QUINN COULD HAVE FUNDED M.A.P.
It is important to once again note that Governor Quinn has had the ability to fully finance MAP. Quinn was allocated $1.2 billion in discretionary funding, which he could have used to finance the program; however, to date he has opted not to use that revenue to finance MAP scholarships.
RECALL AMENDMENT APPROVED
The Senate approved a Constitutional amendment October 15 that would give Illinois voters the power to boot future governors who aren’t doing their job.
House Joint Resolution Constitutional Amendment 31 has been approved by both legislative chambers and will now be presented to voters on the November 2010 ballot. If voters approve recall, it could then be initiated in the future.
To begin the recall process, a small number of state legislators would have to advance the initiative. Petitions in support of recall would then have to be signed by 15 percent of voters who participated in the last gubernatorial election. If the required number of signatures is collected, then an election would be held to determine the governor’s fate, which would then possibly be followed by an election for a successor governor.
A HIDDEN TAX?
Also this week, the Senate sent to the House of Representatives a measure to eliminate a little-noticed new tax on small businesses that had been buried in a state budget bill.
House Bill 2239 would correct a provision that was slipped into legislation last summer by the Senate President, who said he had been trying to close a tax “loophole.” In reality, the provision would have significantly increased taxes on partnerships in Illinois.
The last-minute inclusion of a major tax law change represents just one more example of why GOP senators have consistently pushed to open up the budget process and provide more opportunity for public scrutiny and debate before a state budget is approved.
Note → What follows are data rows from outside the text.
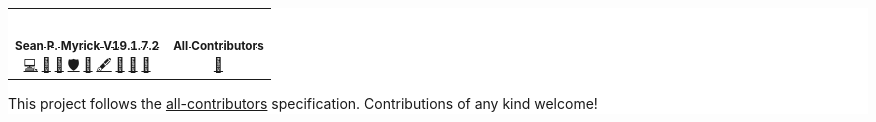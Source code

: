 
<table>
  <tr>
    <td align="center"><a href="https://gist.github.com/seanpm2001/7e40a0e13c066a57577d8200b1afc6a3"><img src="https://avatars.githubusercontent.com/u/65933340?v=4?s=100" width="100px;" alt=""/><br /><sub><b>Sean P. Myrick V19.1.7.2</b></sub></a><br /><a href="https://github.com/seanpm2001/seanpm2001/commits?author=seanpm2001" title="Code">💻</a> <a href="https://github.com/seanpm2001/seanpm2001/commits?author=seanpm2001" title="Documentation">📖</a> <a href="#projectManagement-seanpm2001" title="Project Management">📆</a> <a href="#security-seanpm2001" title="Security">🛡️</a> <a href="#data-seanpm2001" title="Data">🔣</a> <a href="#content-seanpm2001" title="Content">🖋</a> <a href="#design-seanpm2001" title="Design">🎨</a> <a href="#maintenance-seanpm2001" title="Maintenance">🚧</a> <a href="#ideas-seanpm2001" title="Ideas, Planning, & Feedback">🤔</a></td>
    <td align="center"><a href="https://allcontributors.org"><img src="https://avatars.githubusercontent.com/u/46410174?v=4?s=100" width="100px;" alt=""/><br /><sub><b>All Contributors</b></sub></a><br /><a href="https://github.com/seanpm2001/seanpm2001/commits?author=all-contributors" title="Documentation">📖</a></td>
  </tr>
</table>






This project follows the [all-contributors](https://github.com/all-contributors/all-contributors) specification. Contributions of any kind welcome!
MORE SUPPORT FOR REDISTRICTING REFORM
During an October 13 redistricting hearing in Carbondale, representatives from the Paul Simon Institute offered suggestions for changing the state’s process of drawing legislative districts. They noted that Illinois’ districts are seriously influenced by partisan political manipulation, which has led to what some critics say is “politicians picking their voters instead of voters picking their politicians.”
Lawmakers also allowed public testimony, during which citizens described the state’s redistricting process as “arcane,” “corrupt,” and “intended to protect incumbents.” The public response reflected testimony from Paul Simon Institute experts, who said that one significant consequence of Illinois’ system of redistricting is the loss of voter confidence in their government.
Expert witnesses were less direct in their criticism of the system, but presented compelling arguments for replacing the current system with a more open and equitable process for drawing legislative and congressional district boundaries.
The Paul Simon Institute is advocating for Illinois to “de-nest” legislative districts, so state representative districts are no longer contained within a state senate district. Experts from the institute are also pushing for an end to the state’s “luck-of-the-draw” system of determining who wins control of the redistricting process.
The American Lung Association has created a Web site to help citizens research and locate the flu vaccination clinic closest to their home. Flucliniclocator.org is an excellent utility to help us all prepare for the upcoming flu season.
The site provides information on regular flu vaccinations clinics.
For information on H1N1 flu vaccinations, the American Lung Association recommends visiting the Centers for Disease Control and Prevention’s Web site.